Black-body calibration . To ensure that leaf temperatures measured by infrared thermography were commensurable with air temperatures measured with the fine-wire thermocouple, which allowed modeling of the leaf-air temperature difference (see Theory ), we calibrated the infrared camera against a black-body reference before each cooling curve. The black-body consisted of a basketball that had been cut in half, the two halves inverted (which increased their rigidity), coated internally with graphite with the aid of spray adhesive, reassembled using duct tape, and placed into an insulating foam box covered in Reflectix.

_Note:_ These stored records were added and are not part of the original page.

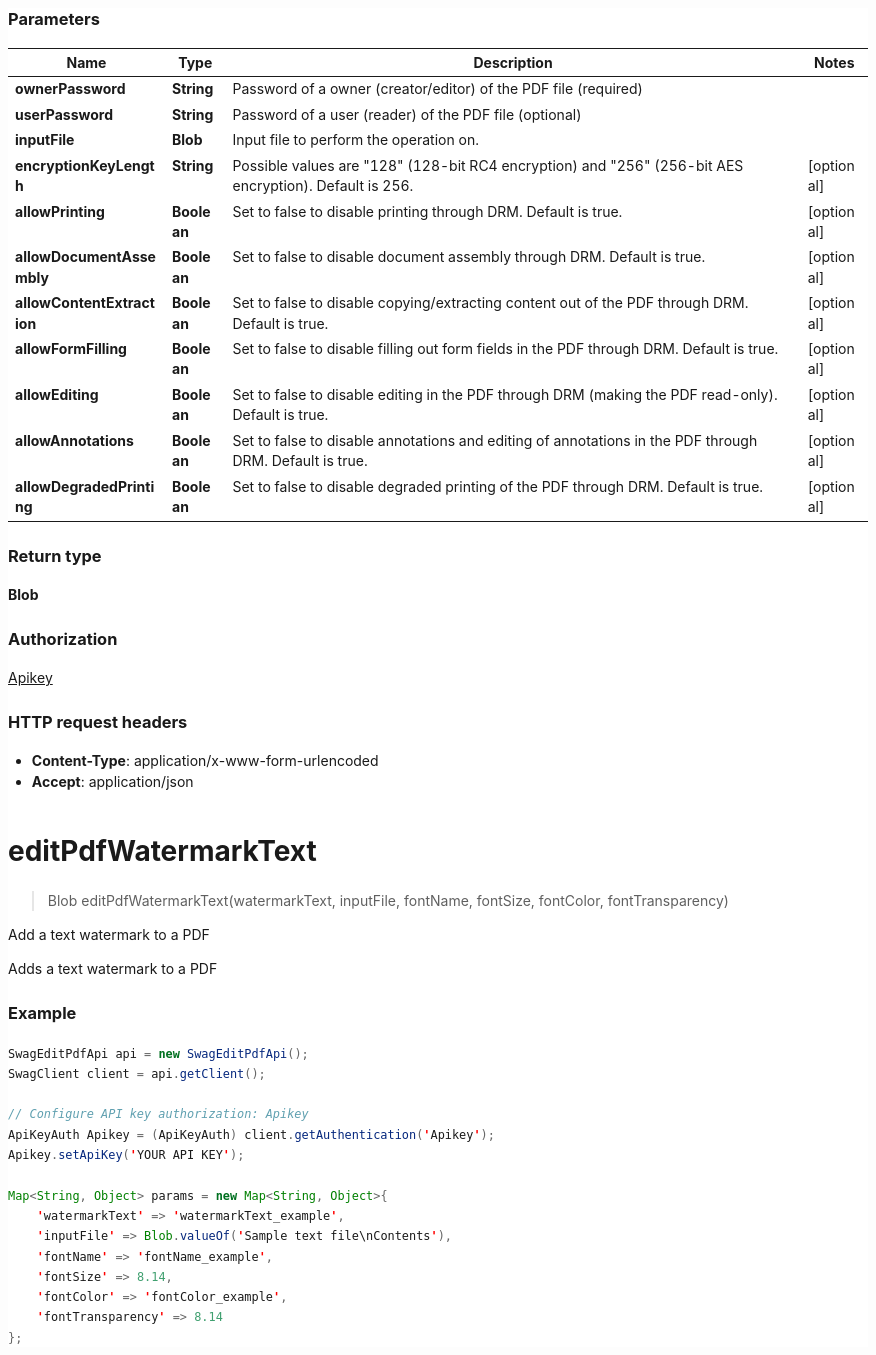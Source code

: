 ### Parameters

Name | Type | Description  | Notes
------------- | ------------- | ------------- | -------------
 **ownerPassword** | **String**| Password of a owner (creator/editor) of the PDF file (required) |
 **userPassword** | **String**| Password of a user (reader) of the PDF file (optional) |
 **inputFile** | **Blob**| Input file to perform the operation on. |
 **encryptionKeyLength** | **String**| Possible values are &quot;128&quot; (128-bit RC4 encryption) and &quot;256&quot; (256-bit AES encryption).  Default is 256. | [optional]
 **allowPrinting** | **Boolean**| Set to false to disable printing through DRM.  Default is true. | [optional]
 **allowDocumentAssembly** | **Boolean**| Set to false to disable document assembly through DRM.  Default is true. | [optional]
 **allowContentExtraction** | **Boolean**| Set to false to disable copying/extracting content out of the PDF through DRM.  Default is true. | [optional]
 **allowFormFilling** | **Boolean**| Set to false to disable filling out form fields in the PDF through DRM.  Default is true. | [optional]
 **allowEditing** | **Boolean**| Set to false to disable editing in the PDF through DRM (making the PDF read-only).  Default is true. | [optional]
 **allowAnnotations** | **Boolean**| Set to false to disable annotations and editing of annotations in the PDF through DRM.  Default is true. | [optional]
 **allowDegradedPrinting** | **Boolean**| Set to false to disable degraded printing of the PDF through DRM.  Default is true. | [optional]

### Return type

**Blob**

### Authorization

[Apikey](../README.md#Apikey)

### HTTP request headers

 - **Content-Type**: application/x-www-form-urlencoded
 - **Accept**: application/json

<a name="editPdfWatermarkText"></a>
# **editPdfWatermarkText**
> Blob editPdfWatermarkText(watermarkText, inputFile, fontName, fontSize, fontColor, fontTransparency)

Add a text watermark to a PDF

Adds a text watermark to a PDF

### Example
```java
SwagEditPdfApi api = new SwagEditPdfApi();
SwagClient client = api.getClient();

// Configure API key authorization: Apikey
ApiKeyAuth Apikey = (ApiKeyAuth) client.getAuthentication('Apikey');
Apikey.setApiKey('YOUR API KEY');

Map<String, Object> params = new Map<String, Object>{
    'watermarkText' => 'watermarkText_example',
    'inputFile' => Blob.valueOf('Sample text file\nContents'),
    'fontName' => 'fontName_example',
    'fontSize' => 8.14,
    'fontColor' => 'fontColor_example',
    'fontTransparency' => 8.14
};

```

The black-body contained a fine-wire thermocouple previously calibrated to match the fine-wire thermocouple used to measure air temperature below the leaf. A square 2 x 2 cm window was cut into both the basketball and the foam box. The black-body was located such that the camera’s field of view was focused on the window into the black-body when the camera was moved out of the way for leaf heating. We recorded the mean IR temperature in the black-body window for 2 seconds, computed a correction factor by comparing that measurement with the output of the thermocouple located in the black-body, and applied this correction factor to IR temperature records for the subsequent cooling curve.